Gerard Hodgins, Danny Caldwell and I were in Belfast High Court this morning, almost nineteen years to the day when we and our co-accused were charged, to hear whether the Appeal Court would give its reasons why our convictions in relation to the alleged kidnapping of police informer Sandy Lynch were quashed last October.Back then, after another hearing, the Lord Chief Justice, Sir Brian Kerr, had stated that he and his two Appeal Court colleagues had read ‘the secret annexe’ sent to the Court by the Criminal Cases Review Commission, and could see no reason why it shouldn’t be made public. The Public Prosecution Service then appealed for secrecy on the grounds of ‘national security’. Today, it was revealed that the PPS had two meetings with the judges, from which the lawyers of we, the former defendants, were excluded. Unsurprisingly, the Appeal Court now agrees with the PPS to suppress that information whilst, at the same time, stating that had the information been available to the Deputy of Public Prosecutions at the time we would probably not even have been charged.
It should not be forgotten that our appeal was based on revelations in the book ‘Stakeknife’ by Greg Harkin and a former British Military Intelligence Officer who goes under the name Martin Ingram, published five years ago. In their book they stated that IRA man Freddie Scappaticci [who had entrapped me] was ‘Stakeknife’, an agent who had been allowed to kill while working for British Intelligence.
I am writing a feature for The Guardian on the background to the case which will be published next week.
Find below today’s judgement.
IN HER MAJESTY’S COURT OF APPEAL IN NORTHERN IRELAND
DANIEL MORRISON and OTHERS
Before Kerr LCJ, Higgins LJ and Coghlin LJ
 This matter was referred to the Court of Appeal by the Criminal Cases Review Commission under section 10 of the Criminal Appeal Act 1995. The report of the Commission contained what were described as ‘confidential annexures’. We declined to read these materials until we had heard submissions from counsel for the appellants and the Crown. In the event, all counsel were unanimous in requesting the court to consider the materials. We concluded that each member of the court should read the annexures separately. Having done so, each of us came independently to the conclusion that the convictions of the appellants could not be regarded as safe and the court duly quashed the convictions.
 Having received submissions from the parties as to the nature of the judgment that should be given, we indicated that we were minded to deliver an ‘open’ decision since, in our view, there was nothing about the content of the annexures which on its face would infringe the public interest or the interests of justice if the information that had led us to quash the convictions was disclosed. At the request of the Crown, however, we agreed to hear an ex parte application that a ‘closed’ judgment (i.e. one in which the reasons for quashing the convictions are not explicitly stated) should be given. Two private hearings took place. As a consequence of material and information received by us in the course of those hearings, we have concluded that it is not possible for us to disclose all of the reasons that led to the quashing of the convictions. The judgment which follows contains as much information as we feel able to give in light of the constraints that we now recognise ourselves to be under in consequence of the information that we have received in the course of the private hearings.
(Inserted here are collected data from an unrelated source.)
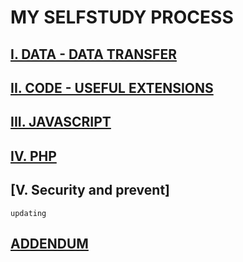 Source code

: # MY SELFSTUDY PROCESS

## [I. DATA - DATA TRANSFER](https://github.com/TamLNM/TamLNM_SelfStudy/blob/master/I.%20DOCUMENTATION/CHAPTER%201%20-%20DATA%20-%20DATA%20TRANSFER/Chapter1.md)

## [II. CODE - USEFUL EXTENSIONS](https://github.com/TamLNM/TamLNM_SelfStudy/blob/master/I.%20DOCUMENTATION/CHAPTER%202%20-%20CODE%20-%20USEFUL%20EXTENSIONS/Chapter2.md)

## [III. JAVASCRIPT](https://github.com/TamLNM/TamLNM_SelfStudy/blob/master/I.%20DOCUMENTATION/CHAPTER%203%20-%20JAVASCRIPT/0.Chapter3.md)

## [IV. PHP](https://github.com/TamLNM/TamLNM_SelfStudy/blob/master/I.%20DOCUMENTATION/CHAPTER%204%20-%20PHP/Chapter4.md)

## [V. Security and prevent]
`updating`

## [ADDENDUM](https://github.com/TamLNM/TamLNM_SelfStudy/blob/master/I.%20DOCUMENTATION/CHAPTER%20ADDENDUM/Chapter_Addendum.md)


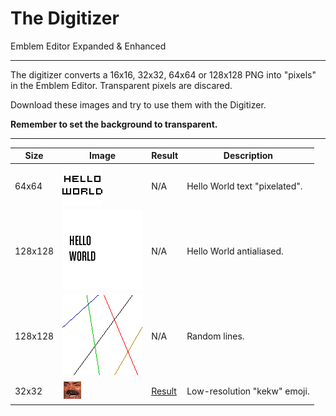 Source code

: # The Digitizer

Emblem Editor Expanded & Enhanced

------------------------------------------------------------------------------------------------------------------------

The digitizer converts a 16x16, 32x32, 64x64 or 128x128 PNG into "pixels" in the Emblem Editor.
Transparent pixels are discared.

Download these images and try to use them with the Digitizer.

**Remember to set the background to transparent.**

------------------------------------------------------------------------------------------------------------------------

| Size    | Image              | Result                 | Description                   |
|---------|--------------------|------------------------|-------------------------------|
| 64x64   | ![](example-1.png) | N/A                    | Hello World text "pixelated". |
| 128x128 | ![](example-2.png) | N/A                    | Hello World antialiased.      |
| 128x128 | ![](example-3.png) | N/A                    | Random lines.                 |
| 32x32   | ![](example-4.png) | [Result](result-4.jpg) | Low-resolution "kekw" emoji.  |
 It is now clear to us that there was directly relevant material on the question whether a trial of the appellants should take place which had not been made available to the Director of Public Prosecutions when he decided that they should be prosecuted for the offences of which they were subsequently convicted. He was therefore not in a position to give full and proper consideration to whether the appellants should stand trial on those charges.
 Because certain material and information was not provided to the Director, the extent of disclosure to the appellants that in fact took place was not sufficient. We are satisfied that if that material and information had been provided to the Director, he would have been bound to disclose it, if the trial was to proceed. He was therefore not in a position to perfect his duty of disclosure both before and during the trial.
 Because the material was withheld from the defence, the appellants were deprived of the opportunity of applying for a stay of the proceedings on the basis that their being continued would amount to an abuse of the process of the court. We consider that, if this material had been made available and if the trial had not been discontinued, it would have been open to the appellants to make such an application. We further consider that it is highly likely that it would have succeeded.
 In what we consider to be the unlikely event of the proceedings continuing and any abuse of process application being unsuccessful, had the material and information been provided, it is now clear that evidence which was not in fact produced during the trial could have been given which would have had a significant effect on its outcome. We are of the view that, had the trial continued, the giving of that evidence would almost certainly have led to the acquittal of the appellants on all charges.
 We wish to record that this court has been informed that, upon the conclusion of this appeal, the Director of Public Prosecutions will exercise his powers under section 35 (5) of the Justice (Northern Ireland) Act 2002 to request the Chief Constable of the Police Service for Northern Ireland to obtain and provide to the Director information relating to certain matters which arise from the report of the Criminal Cases Review Commission. In the estimation of the Director, these matters require to be investigated as they may involve the commission of offences contrary to the law of Northern Ireland.